Ireland’s personal life continued to be complicated. By the time his marriage was dissolved he had met Helen Perkin, another young pianist, the same age as his former wife. He appears to have been almost as infatuated with her as he had been with Arthur Miller, a troubled shift in devotion reflected in his Songs Sacred and Profane, written between 1929 and 1931. Whether or not Ireland had planned to propose to Perkin or whether he had been warned off marriage by his earlier venture into matrimony is unclear, but he was deeply upset when she married someone else in 1934, and from this time composed works in which his appreciation of boys became even less guarded.
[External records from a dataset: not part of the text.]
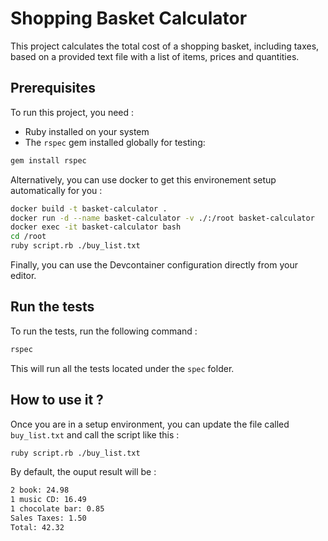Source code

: # Shopping Basket Calculator

This project calculates the total cost of a shopping basket, including taxes, based on a provided text file with a list of items, prices and quantities.

## Prerequisites

To run this project, you need :
- Ruby installed on your system
- The `rspec` gem installed globally for testing:
```bash
gem install rspec
```

Alternatively, you can use docker to get this environement setup automatically for you :

```bash
docker build -t basket-calculator .
docker run -d --name basket-calculator -v ./:/root basket-calculator
docker exec -it basket-calculator bash
cd /root
ruby script.rb ./buy_list.txt
```

Finally, you can use the Devcontainer configuration directly from your editor.

## Run the tests

To run the tests, run the following command :
```bash
rspec
```

This will run all the tests located under the `spec` folder.

## How to use it ?
Once you are in a setup environment, you can update the file called `buy_list.txt` and call the script like this :
```bash
ruby script.rb ./buy_list.txt
```

By default, the ouput result will be :
```txt
2 book: 24.98
1 music CD: 16.49
1 chocolate bar: 0.85
Sales Taxes: 1.50
Total: 42.32
```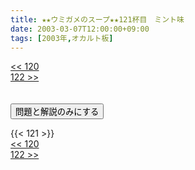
 ```yaml
---
title: ★★ウミガメのスープ★★121杯目　ミント味
date: 2003-03-07T12:00:00+09:00
tags: [2003年,オカルト板]
---
```

<div class="th_left"><a href="../120"><< 120</a></div>
<div class="th_right"><a href="../122">122 >></a></div>
<br><br>
<script src="../../js/cupsoup.js"></script>
<form>
<input type="button" value="問題と解説のみにする" onClick="toggleCupsoup()">
</form>
{{< 121 >}}
<div class="th_left"><a href="../120"><< 120</a></div>
<div class="th_right"><a href="../122">122 >></a></div>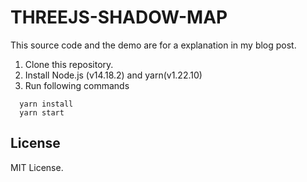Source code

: # THREEJS-SHADOW-MAP

This source code and the demo are for a explanation in my blog post.

1. Clone this repository.
2. Install Node.js (v14.18.2) and yarn(v1.22.10)
3. Run following commands
```
  yarn install  
  yarn start
```

## License
MIT License.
His original intention had been to call the central movement of the contemporaneous Sarnia ‘Boyslove’ (it was inspired by, and dedicated to, the ten-year-old son of the proprietor of a hotel in Guernsey where Ireland was a resident, and was eventually published as ‘In a May morning’), while his 1943 Fantasy Sonata for clarinet and piano is subtitled ‘Ode to Giton’, a reference to the sixteen-year-old lover of the narrator in Petronius’s Satyricon.